**Given entries**.

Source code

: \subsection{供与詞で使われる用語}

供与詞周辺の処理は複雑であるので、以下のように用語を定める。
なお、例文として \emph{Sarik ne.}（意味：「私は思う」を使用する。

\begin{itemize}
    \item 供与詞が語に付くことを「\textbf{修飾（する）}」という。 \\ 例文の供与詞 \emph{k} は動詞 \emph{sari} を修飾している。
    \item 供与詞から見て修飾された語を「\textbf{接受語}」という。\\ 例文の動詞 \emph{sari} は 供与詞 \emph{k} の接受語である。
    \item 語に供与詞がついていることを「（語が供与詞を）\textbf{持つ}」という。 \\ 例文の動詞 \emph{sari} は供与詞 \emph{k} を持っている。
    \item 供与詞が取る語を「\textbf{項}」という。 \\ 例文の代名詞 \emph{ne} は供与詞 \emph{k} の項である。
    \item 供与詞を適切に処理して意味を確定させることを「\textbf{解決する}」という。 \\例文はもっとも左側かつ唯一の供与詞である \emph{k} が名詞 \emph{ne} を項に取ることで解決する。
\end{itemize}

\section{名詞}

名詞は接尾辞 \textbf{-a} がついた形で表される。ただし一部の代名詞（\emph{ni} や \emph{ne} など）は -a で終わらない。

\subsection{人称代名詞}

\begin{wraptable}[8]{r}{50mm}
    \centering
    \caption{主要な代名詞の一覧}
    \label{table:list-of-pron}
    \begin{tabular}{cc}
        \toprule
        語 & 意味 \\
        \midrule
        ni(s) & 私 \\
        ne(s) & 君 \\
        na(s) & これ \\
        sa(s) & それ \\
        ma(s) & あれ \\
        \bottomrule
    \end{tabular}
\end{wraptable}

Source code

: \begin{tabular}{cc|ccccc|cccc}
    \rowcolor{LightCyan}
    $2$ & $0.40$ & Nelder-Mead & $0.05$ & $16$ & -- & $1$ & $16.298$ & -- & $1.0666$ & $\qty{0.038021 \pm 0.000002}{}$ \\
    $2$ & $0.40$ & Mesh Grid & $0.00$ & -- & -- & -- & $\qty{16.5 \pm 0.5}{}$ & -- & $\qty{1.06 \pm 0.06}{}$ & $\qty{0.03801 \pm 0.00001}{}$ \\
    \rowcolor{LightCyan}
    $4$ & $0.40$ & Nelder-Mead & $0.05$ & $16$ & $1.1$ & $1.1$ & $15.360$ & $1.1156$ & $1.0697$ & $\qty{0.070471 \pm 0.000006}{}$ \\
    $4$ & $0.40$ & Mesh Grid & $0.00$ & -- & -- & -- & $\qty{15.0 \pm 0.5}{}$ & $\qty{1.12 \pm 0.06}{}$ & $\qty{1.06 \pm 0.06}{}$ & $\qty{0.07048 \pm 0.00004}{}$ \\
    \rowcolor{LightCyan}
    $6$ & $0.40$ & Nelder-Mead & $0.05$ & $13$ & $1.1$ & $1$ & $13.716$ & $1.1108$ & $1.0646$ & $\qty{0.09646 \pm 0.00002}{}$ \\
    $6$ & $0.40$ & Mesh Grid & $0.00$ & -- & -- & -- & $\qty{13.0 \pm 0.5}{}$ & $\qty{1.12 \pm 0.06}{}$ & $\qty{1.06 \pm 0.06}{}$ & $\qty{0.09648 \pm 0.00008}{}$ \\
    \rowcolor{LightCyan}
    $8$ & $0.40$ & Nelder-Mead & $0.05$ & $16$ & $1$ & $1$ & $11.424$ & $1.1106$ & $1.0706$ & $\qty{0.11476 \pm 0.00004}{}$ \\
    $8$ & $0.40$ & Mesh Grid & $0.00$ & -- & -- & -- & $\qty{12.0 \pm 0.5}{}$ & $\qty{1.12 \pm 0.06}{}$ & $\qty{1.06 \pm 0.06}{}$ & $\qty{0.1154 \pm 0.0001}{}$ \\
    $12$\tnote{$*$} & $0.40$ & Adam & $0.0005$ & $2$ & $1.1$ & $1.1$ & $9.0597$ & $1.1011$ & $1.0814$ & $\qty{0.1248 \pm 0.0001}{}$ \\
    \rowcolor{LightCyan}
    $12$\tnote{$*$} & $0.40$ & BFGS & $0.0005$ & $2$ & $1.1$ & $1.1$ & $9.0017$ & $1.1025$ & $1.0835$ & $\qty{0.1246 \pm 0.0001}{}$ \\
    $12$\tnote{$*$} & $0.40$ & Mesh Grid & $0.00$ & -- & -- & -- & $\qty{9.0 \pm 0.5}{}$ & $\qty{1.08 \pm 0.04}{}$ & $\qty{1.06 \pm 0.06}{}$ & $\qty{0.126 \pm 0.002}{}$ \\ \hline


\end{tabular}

**Aim of the task**.
Your answer should be one number: how many lines in the material hold the string "begin".

**Answer for this exercise**.
4